TASK DESCRIPTION:
In the listing below, count each line containing "blocking" and answer with the count only.

_____

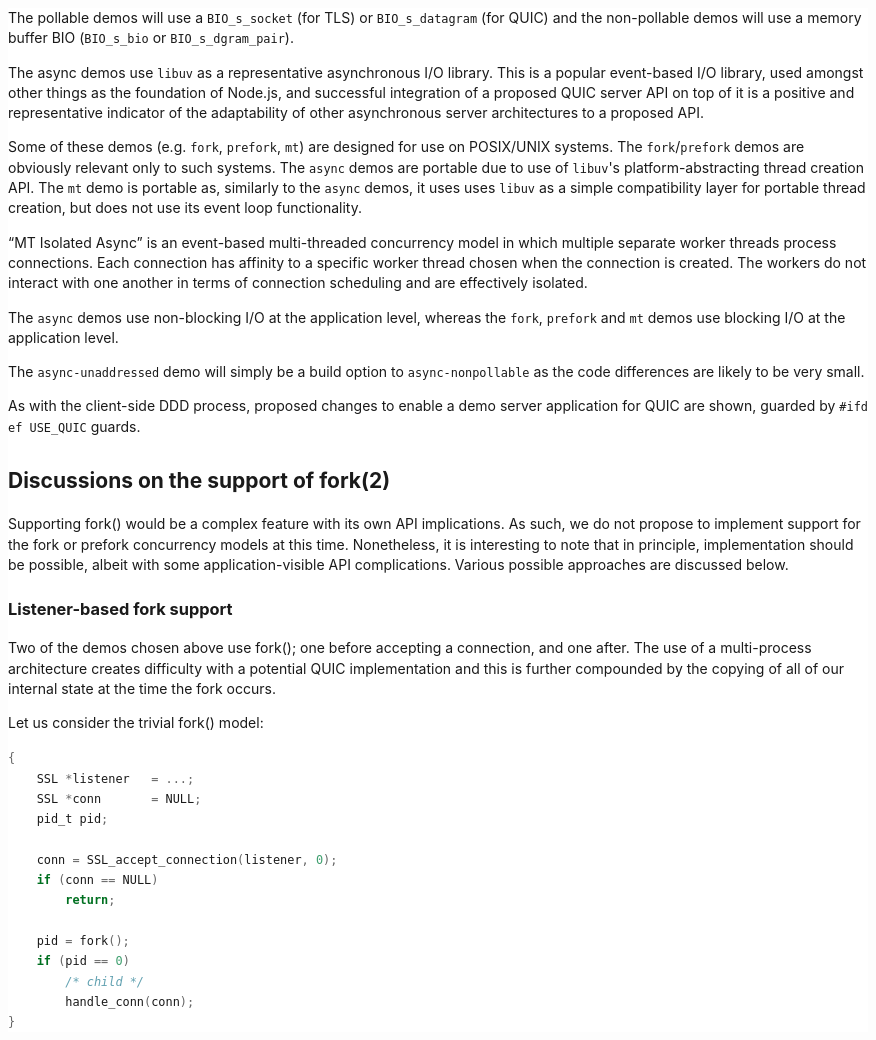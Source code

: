 The pollable demos will use a `BIO_s_socket` (for TLS) or `BIO_s_datagram` (for
QUIC) and the non-pollable demos will use a memory buffer BIO (`BIO_s_bio` or
`BIO_s_dgram_pair`).

The async demos use `libuv` as a representative asynchronous I/O library. This
is a popular event-based I/O library, used amongst other things as the
foundation of Node.js, and successful integration of a proposed QUIC server API
on top of it is a positive and representative indicator of the adaptability of
other asynchronous server architectures to a proposed API.

Some of these demos (e.g. `fork`, `prefork`, `mt`) are designed for use on
POSIX/UNIX systems. The `fork`/`prefork` demos are obviously relevant only to
such systems. The `async` demos are portable due to use of `libuv`'s
platform-abstracting thread creation API. The `mt` demo is portable as,
similarly to the `async` demos, it uses uses `libuv` as a simple compatibility
layer for portable thread creation, but does not use its event loop
functionality.

“MT Isolated Async” is an event-based multi-threaded concurrency model in which
multiple separate worker threads process connections. Each connection has
affinity to a specific worker thread chosen when the connection is created. The
workers do not interact with one another in terms of connection scheduling
and are effectively isolated.

The `async` demos use non-blocking I/O at the application level, whereas the
`fork`, `prefork` and `mt` demos use blocking I/O at the application level.

The `async-unaddressed` demo will simply be a build option to
`async-nonpollable` as the code differences are likely to be very small.

As with the client-side DDD process, proposed changes to enable a demo server
application for QUIC are shown, guarded by `#ifdef USE_QUIC` guards.

Discussions on the support of fork(2)
-------------------------------------

Supporting fork() would be a complex feature with its own API implications. As
such, we do not propose to implement support for the fork or prefork concurrency
models at this time. Nonetheless, it is interesting to note that in principle,
implementation should be possible, albeit with some application-visible API
complications. Various possible approaches are discussed below.

### Listener-based fork support

Two of the demos chosen above use fork(); one before accepting a connection, and
one after. The use of a multi-process architecture creates difficulty with a
potential QUIC implementation and this is further compounded by the copying of
all of our internal state at the time the fork occurs.

Let us consider the trivial fork() model:

```c
{
    SSL *listener   = ...;
    SSL *conn       = NULL;
    pid_t pid;

    conn = SSL_accept_connection(listener, 0);
    if (conn == NULL)
        return;

    pid = fork();
    if (pid == 0)
        /* child */
        handle_conn(conn);
}
```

_____

ANSWER SPACE:
2